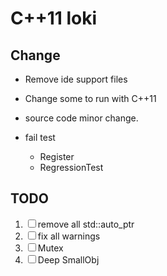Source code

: 
# C++11 loki

## Change

- Remove ide support files
- Change some to run with C++11
- source code minor change.
- fail test

  * Register
  * RegressionTest

## TODO

1. ☐ remove all std::auto_ptr
2. ☐ fix all warnings
3. ☐ Mutex
4. ☐ Deep SmallObj

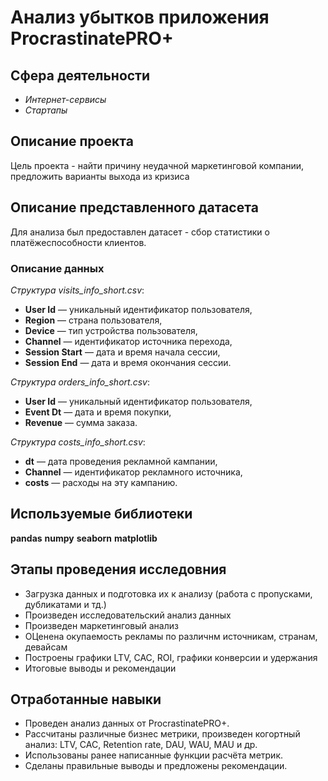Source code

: # Анализ убытков приложения ProcrastinatePRO+
## Сфера деятельности
- *Интернет-сервисы*
- *Стартапы*


## Описание проекта
Цель проекта - найти причину неудачной маркетинговой компании, предложить варианты выхода из кризиса

## Описание представленного датасета
Для анализа был предоставлен датасет - сбор статистики о платёжеспособности клиентов.

### Описание данных
*Структура visits_info_short.csv*:
- **User Id** — уникальный идентификатор пользователя,
- **Region** — страна пользователя,
- **Device** — тип устройства пользователя,
- **Channel** — идентификатор источника перехода,
- **Session Start** — дата и время начала сессии,
- **Session End** — дата и время окончания сессии.

*Структура orders_info_short.csv*:
- **User Id** — уникальный идентификатор пользователя,
- **Event Dt** — дата и время покупки,
- **Revenue** — сумма заказа.

*Структура costs_info_short.csv*:
- **dt** — дата проведения рекламной кампании,
- **Channel** — идентификатор рекламного источника,
- **costs** — расходы на эту кампанию.

## Используемые библиотеки
**pandas**
**numpy**
**seaborn**
**matplotlib**

## Этапы проведения исследовния
- Загрузка данных и подготовка их к анализу (работа с пропусками, дубликатами и тд.)
- Произведен исследовательский анализ данных
- Произведен маркетинговый анализ
- ОЦенена окупаемость рекламы по различнм источникам, странам, девайсам
- Построены графики LTV, CAC, ROI, графики конверсии и удержания
- Итоговые выводы и рекомендации

## Отработанные навыки
- Проведен анализ данных от ProcrastinatePRO+.
- Рассчитаны различные бизнес метрики, произведен когортный анализ: LTV, CAC, Retention rate, DAU, WAU, MAU и др.
- Использованы ранее написанные функции расчёта метрик. 
- Сделаны правильные выводы и предложены рекомендации.
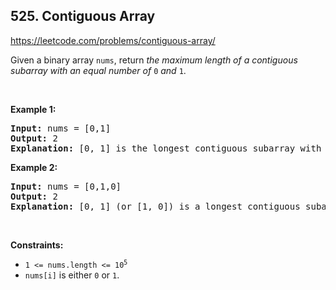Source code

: ## 525. Contiguous Array

<https://leetcode.com/problems/contiguous-array/>

<div class="elfjS" data-track-load="description_content"><p>Given a binary array <code>nums</code>, return <em>the maximum length of a contiguous subarray with an equal number of </em><code>0</code><em> and </em><code>1</code>.</p>

<p>&nbsp;</p>
<p><strong class="example">Example 1:</strong></p>

<pre><strong>Input:</strong> nums = [0,1]
<strong>Output:</strong> 2
<strong>Explanation:</strong> [0, 1] is the longest contiguous subarray with an equal number of 0 and 1.
</pre>

<p><strong class="example">Example 2:</strong></p>

<pre><strong>Input:</strong> nums = [0,1,0]
<strong>Output:</strong> 2
<strong>Explanation:</strong> [0, 1] (or [1, 0]) is a longest contiguous subarray with equal number of 0 and 1.
</pre>

<p>&nbsp;</p>
<p><strong>Constraints:</strong></p>

<ul>
 <li><code>1 &lt;= nums.length &lt;= 10<sup>5</sup></code></li>
 <li><code>nums[i]</code> is either <code>0</code> or <code>1</code>.</li>
</ul>
</div>
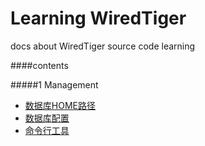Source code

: Learning WiredTiger
===================
docs about WiredTiger source code learning

####contents

#####1 Management
- [数据库HOME路径](101_home_directory.md)
- [数据库配置](102_configuration.md)
- [命令行工具](103_command_line_utility.md)
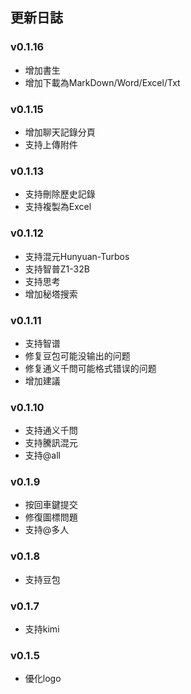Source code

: ## 更新日誌

### v0.1.16

* 增加書生
* 增加下載為MarkDown/Word/Excel/Txt

### v0.1.15

* 增加聊天記錄分頁
* 支持上傳附件

### v0.1.13

* 支持刪除歷史記錄
* 支持複製為Excel

### v0.1.12

* 支持混元Hunyuan-Turbos
* 支持智普Z1-32B
* 支持思考
* 增加秘塔搜索

### v0.1.11

* 支持智谱
* 修复豆包可能没输出的问题
* 修复通义千問可能格式错误的问题
* 增加建議

### v0.1.10

* 支持通义千問
* 支持騰訊混元
* 支持@all

### v0.1.9

* 按回車鍵提交
* 修復圖標問題
* 支持@多人

### v0.1.8

* 支持豆包

### v0.1.7

* 支持kimi

### v0.1.5

* 優化logo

→ **Activity**
Once the pictures are set aside, write out each record exactly.

→ **Exercise solution**
Source code

: 
# C++11 loki

## Change

- Remove ide support files
- Change some to run with C++11
- source code minor change.
- fail test

  * Register
  * RegressionTest

## TODO

1. ☐ remove all std::auto_ptr
2. ☐ fix all warnings
3. ☐ Mutex
4. ☐ Deep SmallObj

Source code

: # Анализ убытков приложения ProcrastinatePRO+
## Сфера деятельности
- *Интернет-сервисы*
- *Стартапы*


## Описание проекта
Цель проекта - найти причину неудачной маркетинговой компании, предложить варианты выхода из кризиса

## Описание представленного датасета
Для анализа был предоставлен датасет - сбор статистики о платёжеспособности клиентов.

### Описание данных
*Структура visits_info_short.csv*:
- **User Id** — уникальный идентификатор пользователя,
- **Region** — страна пользователя,
- **Device** — тип устройства пользователя,
- **Channel** — идентификатор источника перехода,
- **Session Start** — дата и время начала сессии,
- **Session End** — дата и время окончания сессии.

*Структура orders_info_short.csv*:
- **User Id** — уникальный идентификатор пользователя,
- **Event Dt** — дата и время покупки,
- **Revenue** — сумма заказа.

*Структура costs_info_short.csv*:
- **dt** — дата проведения рекламной кампании,
- **Channel** — идентификатор рекламного источника,
- **costs** — расходы на эту кампанию.

## Используемые библиотеки
**pandas**
**numpy**
**seaborn**
**matplotlib**

## Этапы проведения исследовния
- Загрузка данных и подготовка их к анализу (работа с пропусками, дубликатами и тд.)
- Произведен исследовательский анализ данных
- Произведен маркетинговый анализ
- ОЦенена окупаемость рекламы по различнм источникам, странам, девайсам
- Построены графики LTV, CAC, ROI, графики конверсии и удержания
- Итоговые выводы и рекомендации

## Отработанные навыки
- Проведен анализ данных от ProcrastinatePRO+.
- Рассчитаны различные бизнес метрики, произведен когортный анализ: LTV, CAC, Retention rate, DAU, WAU, MAU и др.
- Использованы ранее написанные функции расчёта метрик. 
- Сделаны правильные выводы и предложены рекомендации.
Source code

: ## 525. Contiguous Array

<https://leetcode.com/problems/contiguous-array/>

<div class="elfjS" data-track-load="description_content"><p>Given a binary array <code>nums</code>, return <em>the maximum length of a contiguous subarray with an equal number of </em><code>0</code><em> and </em><code>1</code>.</p>

<p>&nbsp;</p>
<p><strong class="example">Example 1:</strong></p>

<pre><strong>Input:</strong> nums = [0,1]
<strong>Output:</strong> 2
<strong>Explanation:</strong> [0, 1] is the longest contiguous subarray with an equal number of 0 and 1.
</pre>

<p><strong class="example">Example 2:</strong></p>

<pre><strong>Input:</strong> nums = [0,1,0]
<strong>Output:</strong> 2
<strong>Explanation:</strong> [0, 1] (or [1, 0]) is a longest contiguous subarray with equal number of 0 and 1.
</pre>

<p>&nbsp;</p>
<p><strong>Constraints:</strong></p>

<ul>
 <li><code>1 &lt;= nums.length &lt;= 10<sup>5</sup></code></li>
 <li><code>nums[i]</code> is either <code>0</code> or <code>1</code>.</li>
</ul>
</div>
Source code

: Learning WiredTiger
===================
docs about WiredTiger source code learning

####contents

#####1 Management
- [数据库HOME路径](101_home_directory.md)
- [数据库配置](102_configuration.md)
- [命令行工具](103_command_line_utility.md)
Source code

: ## 更新日誌

### v0.1.16

* 增加書生
* 增加下載為MarkDown/Word/Excel/Txt

### v0.1.15

* 增加聊天記錄分頁
* 支持上傳附件

### v0.1.13

* 支持刪除歷史記錄
* 支持複製為Excel

### v0.1.12

* 支持混元Hunyuan-Turbos
* 支持智普Z1-32B
* 支持思考
* 增加秘塔搜索

### v0.1.11

* 支持智谱
* 修复豆包可能没输出的问题
* 修复通义千問可能格式错误的问题
* 增加建議

### v0.1.10

* 支持通义千問
* 支持騰訊混元
* 支持@all

### v0.1.9

* 按回車鍵提交
* 修復圖標問題
* 支持@多人

### v0.1.8

* 支持豆包

### v0.1.7

* 支持kimi

### v0.1.5

* 優化logo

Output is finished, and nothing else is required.